Para pesquisa de anticorpos contra Leptospira spp., os soros sanguíneos foram submetidos à Microtécnica de Soroaglutinação Microscópica (SAM) (FAINE, 1982) com uma coleção de antígenos vivos que inclui 22 variantes sorológicas de leptospiras patogênicas (Australis, Bratislava, Autummnalis, Butembo, Castellonis, Bataviae, Canicola, Whitcombi, Cynopteri, Grippotyphosa, Hebdomadis, Copenhageni, Icterohaemorrhagiae, Javanica, Panama, Pomona, Pyrogenes, Hardjo, Wolffi, Shermani, Tarassovi e Sentot) e duas de leptospiras saprófitas (Andamana e Patoc).
Os sorovares de Leptospira spp. foram repicados semanalmente, em meio liquido EMJH modificado, tendo como inóculo 10% do volume do meio. Foram utilizados apenas cultivos puros, isentos de contaminação, livres de autoaglutinação, com cinco a quinze dias de crescimento. As amostras de soros foram diluídas para triagem em solução tamponada de Sorënsen, inicialmente na diluição de 1:50, que, com acréscimo de igual volume de antígeno, o ponto de corte na diluição passou a ser de 1:100. Foi considerado reagente o soro que apresentou 50% de leptospiras aglutinadas. As amostras reagentes na triagem foram reexaminadas até sete diluições geométricas seriadas de razão de dois. O valor do título foi considerado a recíproca da sua maior diluição que apresentou 50% de aglutinação. A leitura das reações foi realizada em microscópio de campo escuro após a incubação da mistura soro- antígeno por três horas em temperatura de 28°C. Foram utilizados controles positivo e negativo, previamente conhecidos.

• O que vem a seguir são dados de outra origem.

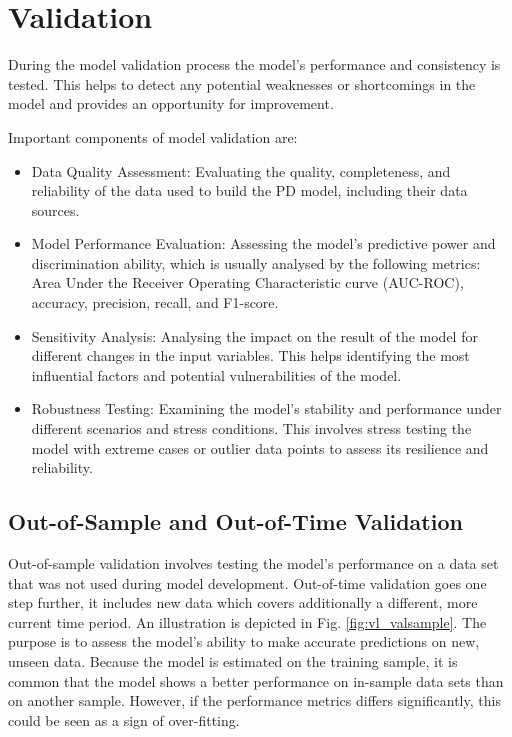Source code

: \chapter{Validation}
During the model validation process the model's performance and consistency is tested. This helps to detect any potential weaknesses or shortcomings in the model and provides an opportunity for improvement.

Important components of model validation are:

\begin{itemize}
  \item Data Quality Assessment: Evaluating the quality, completeness, and reliability of the data used to build the PD model, including their data sources.  
  \item Model Performance Evaluation: Assessing the model's predictive power and discrimination ability, which is usually analysed by the following metrics: Area Under the Receiver Operating Characteristic curve (AUC-ROC), accuracy, precision, recall, and F1-score. 
  \item Sensitivity Analysis: Analysing the impact on the result of the model for different changes in the input variables. This helps identifying the most influential factors and potential vulnerabilities of the model.
  \item Robustness Testing: Examining the model's stability and performance under different scenarios and stress conditions. This involves stress testing the model with extreme cases or outlier data points to assess its resilience and reliability.
\end{itemize}

\section{Out-of-Sample and Out-of-Time Validation}
Out-of-sample validation involves testing the model's performance on a data set that was not used during model development. Out-of-time validation goes one step further, it includes new data which covers additionally a different, more current time period. An illustration is depicted in Fig. \ref{fig:vl_valsample}. The purpose is to assess the model's ability to make accurate predictions on new, unseen data. Because the model is estimated on the training sample, it is common that the model shows a better performance on in-sample data sets than on another sample. However, if the performance metrics differs significantly, this could be seen as a sign of over-fitting. 

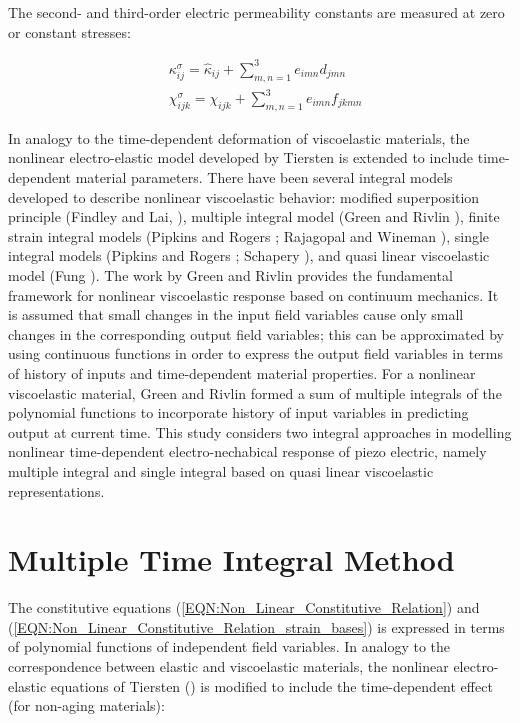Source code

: The second- and third-order electric permeability constants are measured at zero or constant stresses:

\begin{equation}
\begin{aligned}
& {\kappa^{\sigma}_{ij}}= {\hat{\kappa}_{ij}}+\sum_{m,n=1}^3  e_{imn} d_{jmn} \\
& \chi^{\sigma}_{ijk} =    \chi_{ijk}+ \sum_{m,n=1}^3 e_{imn} f_{jkmn}
\end{aligned}
\label{EQN:Non_relation_with_constants_2} 
\end{equation}
 
In analogy to the time-dependent deformation of viscoelastic materials, the nonlinear electro-elastic model developed by Tiersten \cite{tiersten1993electroelastic} is extended to include time-dependent material parameters. 
There have been several integral models developed to describe nonlinear viscoelastic behavior:
 modified superposition principle (Findley and Lai, \cite{Findley1976}),
  multiple integral model (Green and Rivlin \cite{green1959mechanics}),
   finite strain integral models (Pipkins and Rogers \cite{pipkin1968non};
    Rajagopal and Wineman \cite{Wineman2000}),
     single integral models (Pipkins and Rogers \cite{pipkin1968non}; Schapery \cite{schapery1969characterization}),
      and quasi linear viscoelastic model (Fung \cite{fung1981biomechanics}). 
The work by Green and Rivlin \cite{green1959mechanics} provides the fundamental framework for nonlinear viscoelastic response based on continuum mechanics.
 It is assumed that small changes in the input field variables cause only small changes in the corresponding output field variables;
  this can be approximated by using continuous functions in order to express the output field variables in terms of history of inputs and time-dependent material properties. 
For a nonlinear viscoelastic material,
 Green and Rivlin \cite{green1959mechanics} formed a sum of multiple integrals of the polynomial functions to incorporate history of input variables in predicting output at current time.
 This study considers two integral approaches in modelling nonlinear time-dependent electro-nechabical response of piezo electric,
  namely multiple integral and single integral based on quasi linear viscoelastic representations.

\section{Multiple Time Integral Method} 
The constitutive equations (\ref{EQN:Non_Linear_Constitutive_Relation}) and
(\ref{EQN:Non_Linear_Constitutive_Relation_strain_bases}) is expressed in terms of polynomial functions of independent field variables.
In analogy to the correspondence between elastic and viscoelastic materials,
 the nonlinear electro-elastic equations of Tiersten (\cite{tiersten1993electroelastic}) is modified to include the time-dependent effect (for non-aging materials):
  
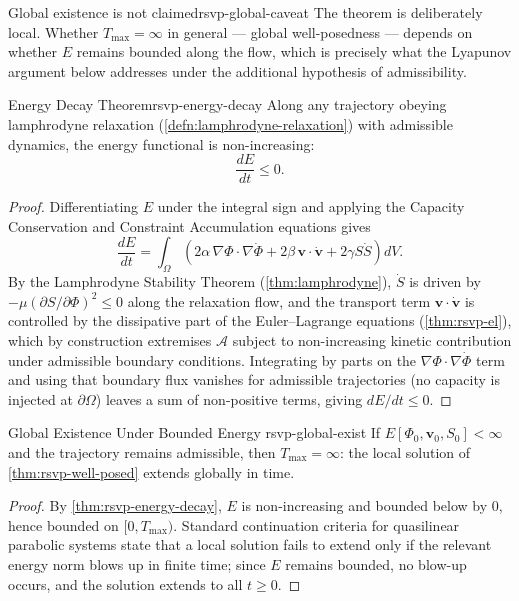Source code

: \documentclass[12pt,twoside,openright]{book}
\begin{document}
\begin{remark}{Global existence is not claimed}{rsvp-global-caveat}
  The theorem is deliberately local. Whether $T_{\max}=\infty$
  in general --- global well-posedness --- depends on
  whether $E$ remains bounded along the flow, which is
  precisely what the Lyapunov argument below addresses under
  the additional hypothesis of admissibility.
\end{remark}

\begin{theorem}{Energy Decay Theorem}{rsvp-energy-decay}
  Along any trajectory obeying lamphrodyne relaxation
  (\cref{defn:lamphrodyne-relaxation}) with admissible
  dynamics, the energy functional is non-increasing:
  \[
    \frac{dE}{dt} \le 0.
  \]
\end{theorem}

\begin{proof}
  Differentiating $E$ under the integral sign and applying
  the Capacity Conservation and Constraint Accumulation
  equations gives
  \[
    \frac{dE}{dt}
    = \int_\Omega \left(
        2\alpha\,\nabla\Phi\cdot\nabla\dot\Phi
        + 2\beta\,\mathbf{v}\cdot\dot{\mathbf{v}}
        + 2\gamma S\dot S
      \right) dV.
  \]
  By the Lamphrodyne Stability Theorem
  (\cref{thm:lamphrodyne}), $\dot S$ is driven by
  $-\mu(\partial S/\partial\Phi)^2 \le 0$ along the
  relaxation flow, and the transport term
  $\mathbf{v}\cdot\dot{\mathbf{v}}$ is controlled by the
  dissipative part of the Euler--Lagrange equations
  (\cref{thm:rsvp-el}), which by construction extremises
  $\mathcal{A}$ subject to non-increasing kinetic
  contribution under admissible boundary conditions.
  Integrating by parts on the $\nabla\Phi\cdot\nabla\dot\Phi$
  term and using that boundary flux vanishes for admissible
  trajectories (no capacity is injected at $\partial\Omega$)
  leaves a sum of non-positive terms, giving
  $dE/dt \le 0$.
\end{proof}

\begin{corollary}{Global Existence Under Bounded Energy}%
  {rsvp-global-exist}
  If $E[\Phi_0,\mathbf{v}_0,S_0] < \infty$ and the
  trajectory remains admissible, then $T_{\max} = \infty$:
  the local solution of \cref{thm:rsvp-well-posed} extends
  globally in time.
\end{corollary}

\begin{proof}
  By \cref{thm:rsvp-energy-decay}, $E$ is non-increasing and
  bounded below by $0$, hence bounded on
  $[0,T_{\max})$. Standard continuation criteria for
  quasilinear parabolic systems state that a local solution
  fails to extend only if the relevant energy norm blows up
  in finite time; since $E$ remains bounded, no blow-up
  occurs, and the solution extends to all $t \ge 0$.
\end{proof}
\end{document}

Para efeito do cálculo da frequência considerou-se soropositivo qualquer animal reagente para um ou mais sorovares. Para a determinação do sorovar mais provável (ou sorovar infectante), considerou-se o sorovar que apresentou maior título. Os indivíduos que apresentaram dois ou mais sorovares com títulos idênticos foram excluídos dessa análise Entretanto, esses animais foram considerados soropositivos para pelo menos um sorovar no cálculo da frequência (VASCONCELLOS et al., 1997; FIGUEIREDO et al., 2009). Os sorovares mais prováveis foram calculados por espécie e área de estudo.
4.4.1.3 Diagnóstico de Toxoplasma gondii
Para a detecção de anticorpos contra T. gondii em onças-pintadas foi utilizada a Técnica de Aglutinação Modificada (MAT) (DUBEY; DESMONTS, 1987). A MAT foi escolhida para a sorologia das onças, uma vez que não necessita de um conjugado antiespécie específico (DUBEY; THULLIEZ, 1989; DUBEY et al. 1995).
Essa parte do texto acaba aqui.